What does a floppy error have to do with a partition on the HD? You can run DOS 3.3 and ignore the HD. Floppy reads and writes are independent of any HD and can be done floppy to floppy for testing purposes.
 
Try reading or writing a bunch of disks using IMD (use the disk-to-file and file-to-disk function) If there's a hardware problem, it should show up.

On the off-chance, you don't have any other hardware configured to use IRQ6 or DMA2 or parts 3f2-3f7 do you? It's unlikely, but it's worth asking.

No IRQ/DMA/port conflicts as far as I can tell (and CheckIt corroborates).

I forgot to mention that - in addition to copying the files in DOS - I've been reading each disk with IMD, and IMD itself never triggered the issue. Now that I had another look, I can add that IMD is unaffected even after DOS triggers it (more below).

Since it happens while copying files, you could set up a batch file to repeatedly copy all files to NUL. That way you would not need a hard drive on DOS 3.3 and might rule out XTIDE issues under DOS 6.22.

I don't know if there are any good tools for stress-testing the FDC chip directly. But I would try testing with tools like ImageDisk that bypass the BIOS and talk directly the the FDC hardware.

Of course, trying with a different FDC card would be a simple thing to do to rule out the card itself. But issues with the motherboard, ISA bus, or XT-IDE would remain.

Does this only happen right after changing disks? That could actually point to a software problem. MS-DOS is a little goofy about switching between 160k, 180k, 320k, 360k, and oddball formats. It could be that the previous disk was some odd format and it didn't figure out that the disk was changed.

It always seems to happen in the middle of a COPY/XCOPY operation, after it has gone through a few files... so nay on the disk-change thing.

Thank you both for the pointers. Did some more testing with a pile of known good disks; I booted three different DOS versions and cycled through the disks with "copy *.* NUL".

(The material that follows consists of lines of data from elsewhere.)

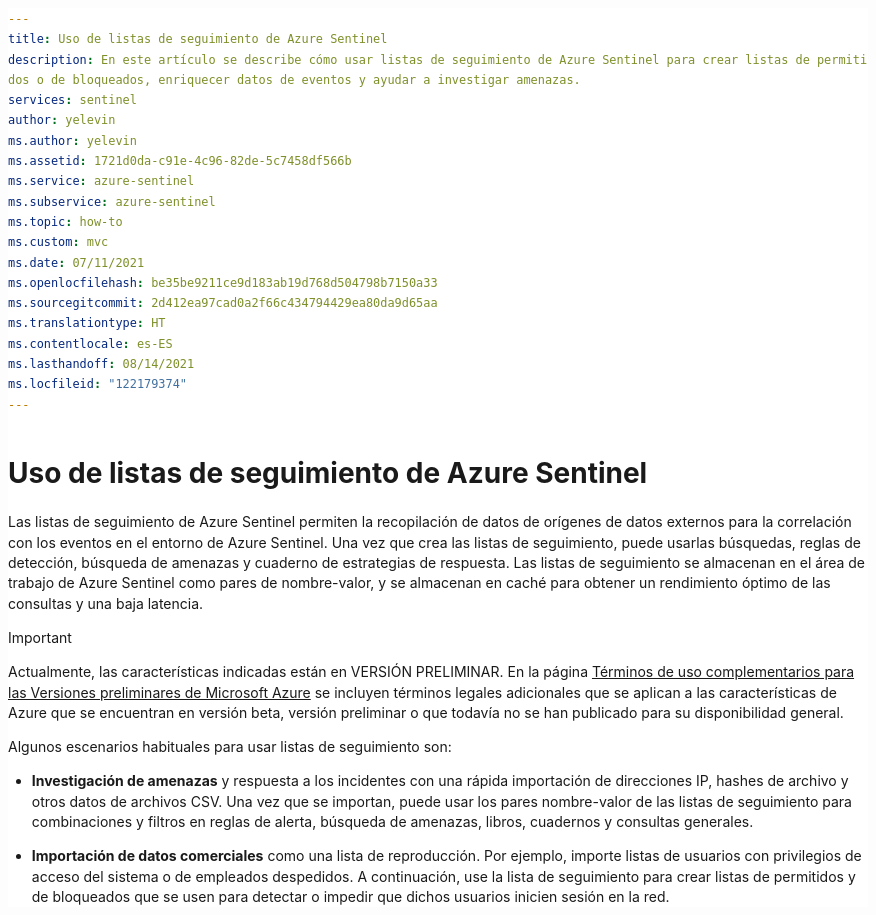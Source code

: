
 ```yaml
---
title: Uso de listas de seguimiento de Azure Sentinel
description: En este artículo se describe cómo usar listas de seguimiento de Azure Sentinel para crear listas de permitidos o de bloqueados, enriquecer datos de eventos y ayudar a investigar amenazas.
services: sentinel
author: yelevin
ms.author: yelevin
ms.assetid: 1721d0da-c91e-4c96-82de-5c7458df566b
ms.service: azure-sentinel
ms.subservice: azure-sentinel
ms.topic: how-to
ms.custom: mvc
ms.date: 07/11/2021
ms.openlocfilehash: be35be9211ce9d183ab19d768d504798b7150a33
ms.sourcegitcommit: 2d412ea97cad0a2f66c434794429ea80da9d65aa
ms.translationtype: HT
ms.contentlocale: es-ES
ms.lasthandoff: 08/14/2021
ms.locfileid: "122179374"
---
```

# <a name="use-azure-sentinel-watchlists"></a>Uso de listas de seguimiento de Azure Sentinel

Las listas de seguimiento de Azure Sentinel permiten la recopilación de datos de orígenes de datos externos para la correlación con los eventos en el entorno de Azure Sentinel. Una vez que crea las listas de seguimiento, puede usarlas búsquedas, reglas de detección, búsqueda de amenazas y cuaderno de estrategias de respuesta. Las listas de seguimiento se almacenan en el área de trabajo de Azure Sentinel como pares de nombre-valor, y se almacenan en caché para obtener un rendimiento óptimo de las consultas y una baja latencia.

> [!IMPORTANT]
> Actualmente, las características indicadas están en VERSIÓN PRELIMINAR. En la página [Términos de uso complementarios para las Versiones preliminares de Microsoft Azure](https://azure.microsoft.com/support/legal/preview-supplemental-terms/) se incluyen términos legales adicionales que se aplican a las características de Azure que se encuentran en versión beta, versión preliminar o que todavía no se han publicado para su disponibilidad general.
>

Algunos escenarios habituales para usar listas de seguimiento son:

- **Investigación de amenazas** y respuesta a los incidentes con una rápida importación de direcciones IP, hashes de archivo y otros datos de archivos CSV. Una vez que se importan, puede usar los pares nombre-valor de las listas de seguimiento para combinaciones y filtros en reglas de alerta, búsqueda de amenazas, libros, cuadernos y consultas generales.

- **Importación de datos comerciales** como una lista de reproducción. Por ejemplo, importe listas de usuarios con privilegios de acceso del sistema o de empleados despedidos. A continuación, use la lista de seguimiento para crear listas de permitidos y de bloqueados que se usen para detectar o impedir que dichos usuarios inicien sesión en la red.
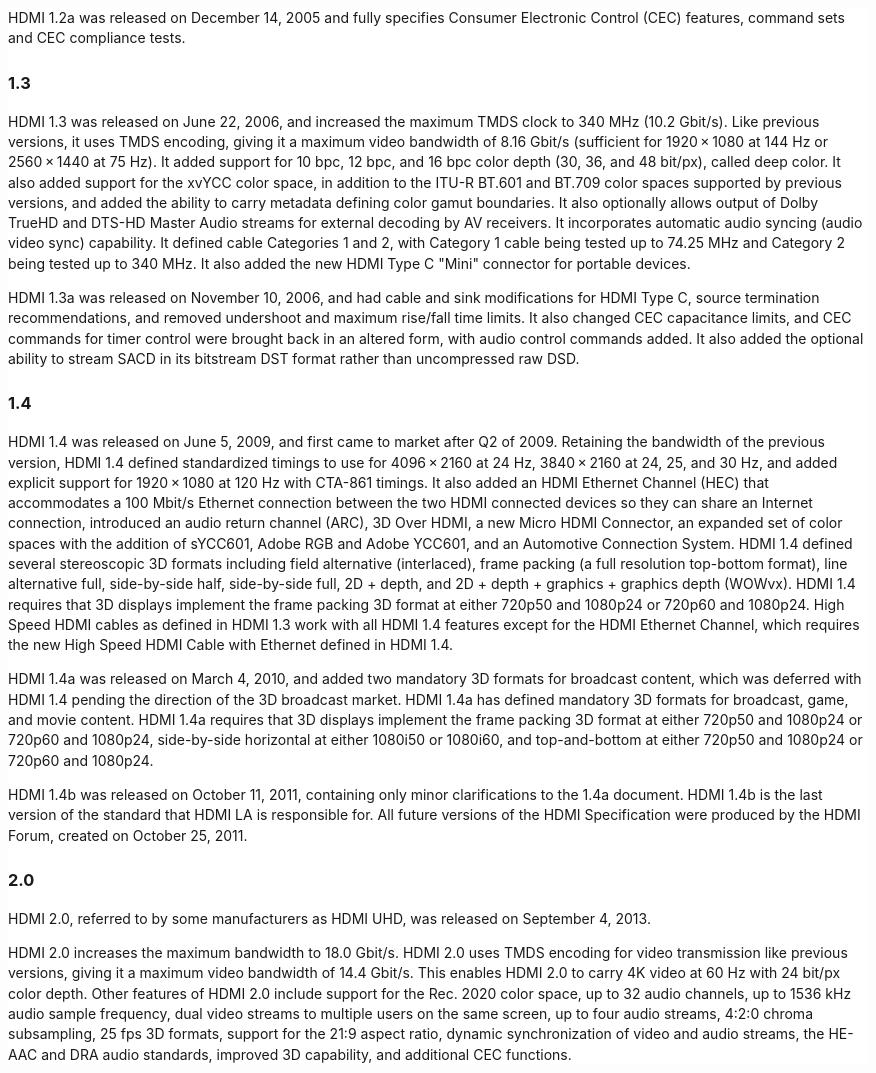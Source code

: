 HDMI 1.2a was released on December 14, 2005 and fully specifies Consumer Electronic Control (CEC) features, command sets and CEC compliance tests.

### 1.3
HDMI 1.3 was released on June 22, 2006, and increased the maximum TMDS clock to 340 MHz (10.2 Gbit/s). Like previous versions, it uses TMDS encoding, giving it a maximum video bandwidth of 8.16 Gbit/s (sufficient for 1920 × 1080 at 144 Hz or 2560 × 1440 at 75 Hz). It added support for 10 bpc, 12 bpc, and 16 bpc color depth (30, 36, and 48 bit/px), called deep color. It also added support for the xvYCC color space, in addition to the ITU-R BT.601 and BT.709 color spaces supported by previous versions, and added the ability to carry metadata defining color gamut boundaries. It also optionally allows output of Dolby TrueHD and DTS-HD Master Audio streams for external decoding by AV receivers. It incorporates automatic audio syncing (audio video sync) capability. It defined cable Categories 1 and 2, with Category 1 cable being tested up to 74.25 MHz and Category 2 being tested up to 340 MHz. It also added the new HDMI Type C "Mini" connector for portable devices.

HDMI 1.3a was released on November 10, 2006, and had cable and sink modifications for HDMI Type C, source termination recommendations, and removed undershoot and maximum rise/fall time limits. It also changed CEC capacitance limits, and CEC commands for timer control were brought back in an altered form, with audio control commands added. It also added the optional ability to stream SACD in its bitstream DST format rather than uncompressed raw DSD.

### 1.4
HDMI 1.4 was released on June 5, 2009, and first came to market after Q2 of 2009. Retaining the bandwidth of the previous version, HDMI 1.4 defined standardized timings to use for 4096 × 2160 at 24 Hz, 3840 × 2160 at 24, 25, and 30 Hz, and added explicit support for 1920 × 1080 at 120 Hz with CTA-861 timings. It also added an HDMI Ethernet Channel (HEC) that accommodates a 100 Mbit/s Ethernet connection between the two HDMI connected devices so they can share an Internet connection, introduced an audio return channel (ARC), 3D Over HDMI, a new Micro HDMI Connector, an expanded set of color spaces with the addition of sYCC601, Adobe RGB and Adobe YCC601, and an Automotive Connection System. HDMI 1.4 defined several stereoscopic 3D formats including field alternative (interlaced), frame packing (a full resolution top-bottom format), line alternative full, side-by-side half, side-by-side full, 2D + depth, and 2D + depth + graphics + graphics depth (WOWvx). HDMI 1.4 requires that 3D displays implement the frame packing 3D format at either 720p50 and 1080p24 or 720p60 and 1080p24. High Speed HDMI cables as defined in HDMI 1.3 work with all HDMI 1.4 features except for the HDMI Ethernet Channel, which requires the new High Speed HDMI Cable with Ethernet defined in HDMI 1.4.

HDMI 1.4a was released on March 4, 2010, and added two mandatory 3D formats for broadcast content, which was deferred with HDMI 1.4 pending the direction of the 3D broadcast market. HDMI 1.4a has defined mandatory 3D formats for broadcast, game, and movie content. HDMI 1.4a requires that 3D displays implement the frame packing 3D format at either 720p50 and 1080p24 or 720p60 and 1080p24, side-by-side horizontal at either 1080i50 or 1080i60, and top-and-bottom at either 720p50 and 1080p24 or 720p60 and 1080p24.

HDMI 1.4b was released on October 11, 2011, containing only minor clarifications to the 1.4a document. HDMI 1.4b is the last version of the standard that HDMI LA is responsible for. All future versions of the HDMI Specification were produced by the HDMI Forum, created on October 25, 2011.

### 2.0
HDMI 2.0, referred to by some manufacturers as HDMI UHD, was released on September 4, 2013.

HDMI 2.0 increases the maximum bandwidth to 18.0 Gbit/s. HDMI 2.0 uses TMDS encoding for video transmission like previous versions, giving it a maximum video bandwidth of 14.4 Gbit/s. This enables HDMI 2.0 to carry 4K video at 60 Hz with 24 bit/px color depth. Other features of HDMI 2.0 include support for the Rec. 2020 color space, up to 32 audio channels, up to 1536 kHz audio sample frequency, dual video streams to multiple users on the same screen, up to four audio streams, 4:2:0 chroma subsampling, 25 fps 3D formats, support for the 21:9 aspect ratio, dynamic synchronization of video and audio streams, the HE-AAC and DRA audio standards, improved 3D capability, and additional CEC functions.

- DOS 6.22: reproduced, 6 disks into the pile. Again, once it happened, every subsequent access to A: failed immediately (drive light stayed off).
- DOS 5.00: didn't reproduce (gave up after 20 disks).
- DOS 3.30: didn't reproduce (gave up after 20 disks).

Under 6.22, once Gen. Failure took over, I checked a few more things before rebooting:

- Norton DiskEdit: failed to initiate any access to A: - threw up a "disk read error" immediately.
- The floppy drive tests in CheckIt 2.1 & 3.0: failed similarly.
- CheckIt's System Board test (incl. DMA/Interrupt controller tests): passed.
- ImageDisk, AnaDisk and DiskCopy-Fast all continued to happily access A: and read data successfully.

That last point tells me it's probably not the FDC. Perhaps some obscure bug with the combination of DOS 6.22 and my version of XUB.
It's a shame that tracing into DOS functions with DEBUGX is such a reentrancy minefield... now I'm rather curious to see what exactly triggers DOS's critical error handler.
 
I've never heard of this specific crash; where can I read more info about it?

If you go "mode co80,r" in DOS 6.22, which leaves MODE resident, certain sequences of video mode sets (or perhaps other INT 10h operations) will corrupt the CGA display/make it lose sync. IIRC quitting Keen 4 would do that, and also starting AcidDraw I believe.

That was one of my reasons for making the TVCGAFIX thing... it seemed like the pointer to MODE.COM's resident video parameter table was getting corrupted, which made it send garbage to the CRTC. Haven't really investigated it further, other than determining that the same command in DOS 3.3 didn't have that effect.